From the entries below, extract every line that includes the word "into".

Items from a dataset:

________________

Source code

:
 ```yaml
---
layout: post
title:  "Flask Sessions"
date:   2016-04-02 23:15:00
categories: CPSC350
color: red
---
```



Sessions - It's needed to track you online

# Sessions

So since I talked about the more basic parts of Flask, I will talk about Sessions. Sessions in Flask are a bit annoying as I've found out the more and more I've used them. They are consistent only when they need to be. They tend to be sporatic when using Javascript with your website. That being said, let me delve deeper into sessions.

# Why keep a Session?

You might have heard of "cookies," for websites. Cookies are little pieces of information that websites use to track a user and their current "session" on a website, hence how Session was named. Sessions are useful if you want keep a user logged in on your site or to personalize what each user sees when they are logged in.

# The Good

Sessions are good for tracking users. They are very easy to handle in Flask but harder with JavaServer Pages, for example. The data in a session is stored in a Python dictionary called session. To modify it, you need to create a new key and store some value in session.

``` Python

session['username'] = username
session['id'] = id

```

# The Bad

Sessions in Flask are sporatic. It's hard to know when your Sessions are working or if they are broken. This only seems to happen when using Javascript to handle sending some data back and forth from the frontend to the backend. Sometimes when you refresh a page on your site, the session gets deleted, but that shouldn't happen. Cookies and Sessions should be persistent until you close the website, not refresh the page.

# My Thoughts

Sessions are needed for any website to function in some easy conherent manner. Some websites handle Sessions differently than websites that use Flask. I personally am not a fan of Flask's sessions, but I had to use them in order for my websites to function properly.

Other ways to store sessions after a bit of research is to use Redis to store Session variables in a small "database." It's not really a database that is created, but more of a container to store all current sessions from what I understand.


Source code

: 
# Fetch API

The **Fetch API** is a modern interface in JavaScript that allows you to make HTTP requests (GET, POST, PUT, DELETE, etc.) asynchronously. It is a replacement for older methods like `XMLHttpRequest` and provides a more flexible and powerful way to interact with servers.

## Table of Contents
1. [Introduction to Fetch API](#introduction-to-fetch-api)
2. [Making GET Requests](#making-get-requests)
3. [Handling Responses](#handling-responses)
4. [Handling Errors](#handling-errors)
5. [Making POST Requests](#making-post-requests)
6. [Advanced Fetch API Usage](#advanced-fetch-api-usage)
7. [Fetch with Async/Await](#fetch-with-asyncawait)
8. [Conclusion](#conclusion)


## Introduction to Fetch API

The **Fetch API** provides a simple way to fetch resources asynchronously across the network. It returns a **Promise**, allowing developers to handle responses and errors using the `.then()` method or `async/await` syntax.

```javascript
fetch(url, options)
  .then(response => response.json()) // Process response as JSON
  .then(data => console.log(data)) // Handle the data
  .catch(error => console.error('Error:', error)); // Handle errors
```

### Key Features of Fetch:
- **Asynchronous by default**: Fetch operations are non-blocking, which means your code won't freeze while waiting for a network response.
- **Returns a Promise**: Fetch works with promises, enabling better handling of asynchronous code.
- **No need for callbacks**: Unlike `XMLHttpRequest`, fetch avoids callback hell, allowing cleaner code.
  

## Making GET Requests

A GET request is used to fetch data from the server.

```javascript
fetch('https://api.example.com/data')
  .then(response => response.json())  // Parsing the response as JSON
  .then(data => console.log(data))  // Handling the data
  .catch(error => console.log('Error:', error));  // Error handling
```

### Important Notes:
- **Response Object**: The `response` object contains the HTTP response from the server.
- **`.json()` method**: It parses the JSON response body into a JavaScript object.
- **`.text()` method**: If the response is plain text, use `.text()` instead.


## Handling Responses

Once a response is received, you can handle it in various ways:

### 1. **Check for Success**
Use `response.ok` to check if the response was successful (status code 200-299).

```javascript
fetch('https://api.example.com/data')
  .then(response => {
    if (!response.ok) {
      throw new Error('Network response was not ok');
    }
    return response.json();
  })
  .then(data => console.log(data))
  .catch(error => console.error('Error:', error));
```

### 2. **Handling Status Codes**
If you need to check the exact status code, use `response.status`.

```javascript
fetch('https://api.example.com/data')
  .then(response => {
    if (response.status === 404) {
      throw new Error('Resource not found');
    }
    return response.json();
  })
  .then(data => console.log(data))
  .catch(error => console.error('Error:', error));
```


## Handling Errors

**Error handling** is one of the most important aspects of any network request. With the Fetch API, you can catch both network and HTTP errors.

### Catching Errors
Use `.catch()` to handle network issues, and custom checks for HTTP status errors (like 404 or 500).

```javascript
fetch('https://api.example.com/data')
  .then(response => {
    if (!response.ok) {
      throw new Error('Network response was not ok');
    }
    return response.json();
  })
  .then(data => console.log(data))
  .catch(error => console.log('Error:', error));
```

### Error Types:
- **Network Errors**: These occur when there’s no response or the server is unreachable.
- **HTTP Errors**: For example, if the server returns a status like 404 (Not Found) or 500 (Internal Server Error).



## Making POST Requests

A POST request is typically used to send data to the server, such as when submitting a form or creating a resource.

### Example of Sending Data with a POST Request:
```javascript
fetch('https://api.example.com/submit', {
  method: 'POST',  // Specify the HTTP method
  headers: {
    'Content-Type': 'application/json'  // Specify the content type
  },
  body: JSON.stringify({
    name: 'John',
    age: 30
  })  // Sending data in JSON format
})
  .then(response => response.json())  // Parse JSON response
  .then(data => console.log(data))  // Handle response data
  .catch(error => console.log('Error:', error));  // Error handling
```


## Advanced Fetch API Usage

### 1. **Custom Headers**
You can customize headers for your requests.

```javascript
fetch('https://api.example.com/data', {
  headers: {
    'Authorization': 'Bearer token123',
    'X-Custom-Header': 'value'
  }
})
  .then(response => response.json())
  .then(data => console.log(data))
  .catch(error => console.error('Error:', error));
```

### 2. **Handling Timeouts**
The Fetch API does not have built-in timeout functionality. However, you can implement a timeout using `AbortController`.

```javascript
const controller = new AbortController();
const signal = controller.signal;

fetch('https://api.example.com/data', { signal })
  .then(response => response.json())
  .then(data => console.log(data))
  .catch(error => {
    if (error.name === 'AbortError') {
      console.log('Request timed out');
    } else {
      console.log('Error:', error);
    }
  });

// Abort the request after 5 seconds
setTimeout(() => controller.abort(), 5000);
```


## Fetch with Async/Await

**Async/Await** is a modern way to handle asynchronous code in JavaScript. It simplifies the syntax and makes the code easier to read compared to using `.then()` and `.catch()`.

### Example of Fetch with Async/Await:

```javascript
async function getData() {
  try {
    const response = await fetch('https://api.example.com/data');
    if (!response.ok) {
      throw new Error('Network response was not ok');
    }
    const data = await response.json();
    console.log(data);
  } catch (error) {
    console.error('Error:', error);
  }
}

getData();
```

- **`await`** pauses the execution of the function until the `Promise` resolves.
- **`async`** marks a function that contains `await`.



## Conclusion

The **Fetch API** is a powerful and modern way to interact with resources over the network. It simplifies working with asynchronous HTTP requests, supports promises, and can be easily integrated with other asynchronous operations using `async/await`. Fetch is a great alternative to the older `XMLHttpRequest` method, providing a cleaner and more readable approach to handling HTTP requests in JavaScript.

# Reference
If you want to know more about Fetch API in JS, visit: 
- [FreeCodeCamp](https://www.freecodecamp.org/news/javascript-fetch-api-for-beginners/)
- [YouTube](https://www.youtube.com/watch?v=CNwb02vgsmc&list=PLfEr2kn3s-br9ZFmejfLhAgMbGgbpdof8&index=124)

________________

Answer for the task:
So since I talked about the more basic parts of Flask, I will talk about Sessions. Sessions in Flask are a bit annoying as I've found out the more and more I've used them. They are consistent only when they need to be. They tend to be sporatic when using Javascript with your website. That being said, let me delve deeper into sessions.
- **`.json()` method**: It parses the JSON response body into a JavaScript object.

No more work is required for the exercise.